According to the National Economic and Development Authority, the economy will suffer at least P210 billion worth of losses in Metro Manila’s tightening to ECQ from Aug. 6 to 20.

Traders also said the impending return to lockdown would impact the government’s plan to borrow P200 billion through the sale of T-bills and T-bonds.

“We expect that there may be a partial award in the 20-year tenor. However, we expect that the other securities will be issued in full.”

One trader said the local market would move against the bond activity in the United States, where investors may hold on to their cash to assess how the results of the latest Federal Open Market Committee (FOMC) meeting may affect securities trading.

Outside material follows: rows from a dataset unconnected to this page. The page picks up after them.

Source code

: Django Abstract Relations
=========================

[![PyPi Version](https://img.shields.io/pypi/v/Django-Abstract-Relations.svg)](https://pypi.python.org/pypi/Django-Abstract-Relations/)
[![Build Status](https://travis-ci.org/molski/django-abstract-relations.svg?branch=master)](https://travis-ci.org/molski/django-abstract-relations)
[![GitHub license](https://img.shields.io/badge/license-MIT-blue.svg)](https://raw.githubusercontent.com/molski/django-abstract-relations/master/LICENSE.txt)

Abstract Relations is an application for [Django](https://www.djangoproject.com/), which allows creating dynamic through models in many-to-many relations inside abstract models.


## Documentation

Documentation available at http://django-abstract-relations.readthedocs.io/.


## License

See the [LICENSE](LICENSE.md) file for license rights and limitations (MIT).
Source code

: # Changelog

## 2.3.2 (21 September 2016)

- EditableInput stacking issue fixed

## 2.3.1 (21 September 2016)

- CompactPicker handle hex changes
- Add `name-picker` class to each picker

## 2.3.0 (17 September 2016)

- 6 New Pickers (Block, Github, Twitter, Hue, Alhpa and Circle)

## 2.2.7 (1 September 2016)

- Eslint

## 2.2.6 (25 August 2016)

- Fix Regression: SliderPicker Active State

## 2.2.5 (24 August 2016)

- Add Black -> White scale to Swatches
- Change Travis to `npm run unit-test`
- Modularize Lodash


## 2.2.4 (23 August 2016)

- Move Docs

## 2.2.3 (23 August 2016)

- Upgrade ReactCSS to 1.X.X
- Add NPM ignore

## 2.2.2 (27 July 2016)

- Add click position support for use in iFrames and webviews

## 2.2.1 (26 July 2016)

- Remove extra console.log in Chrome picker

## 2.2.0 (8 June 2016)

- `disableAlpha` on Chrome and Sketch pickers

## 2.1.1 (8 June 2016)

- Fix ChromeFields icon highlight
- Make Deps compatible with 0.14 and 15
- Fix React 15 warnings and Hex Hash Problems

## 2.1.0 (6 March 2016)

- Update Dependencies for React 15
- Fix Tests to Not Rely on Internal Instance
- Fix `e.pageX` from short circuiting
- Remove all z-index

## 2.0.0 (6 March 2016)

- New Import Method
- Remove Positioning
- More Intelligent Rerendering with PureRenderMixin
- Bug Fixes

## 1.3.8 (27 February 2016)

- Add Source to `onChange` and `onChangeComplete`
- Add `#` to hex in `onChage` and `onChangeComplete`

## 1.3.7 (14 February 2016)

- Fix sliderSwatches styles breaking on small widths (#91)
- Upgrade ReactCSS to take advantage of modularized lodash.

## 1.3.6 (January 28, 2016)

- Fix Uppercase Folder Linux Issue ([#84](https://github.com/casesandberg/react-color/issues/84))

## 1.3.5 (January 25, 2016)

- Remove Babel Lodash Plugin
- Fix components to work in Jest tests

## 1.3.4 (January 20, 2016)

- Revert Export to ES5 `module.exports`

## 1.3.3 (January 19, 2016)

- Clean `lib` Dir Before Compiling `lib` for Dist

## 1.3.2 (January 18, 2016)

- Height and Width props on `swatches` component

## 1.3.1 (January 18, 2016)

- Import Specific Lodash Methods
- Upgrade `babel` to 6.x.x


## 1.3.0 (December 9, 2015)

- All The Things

The FOMC convened last week to evaluate inflation and employment in the US, and decided to keep interest rates at near zero and maintain the pace of bond purchases.

“Generally, our bond market moved against the trend in the US market following the results of the FOMC meeting. Treasury yields went down when the Fed published its results, but the local market maintained its push upward,” the trader said.

The government plans to raise P60 billion in T-bills in August. It also looks to sell P35 billion in T-bonds with maturities of 10 years, seven years, 20 years and 11 years, in that order.

Further, the government seeks to borrow P3.02 trillion this year in an effort to speed up measures to contain the spread of the virus. It will obtain more than 85 percent of the 2021 debt from local sources.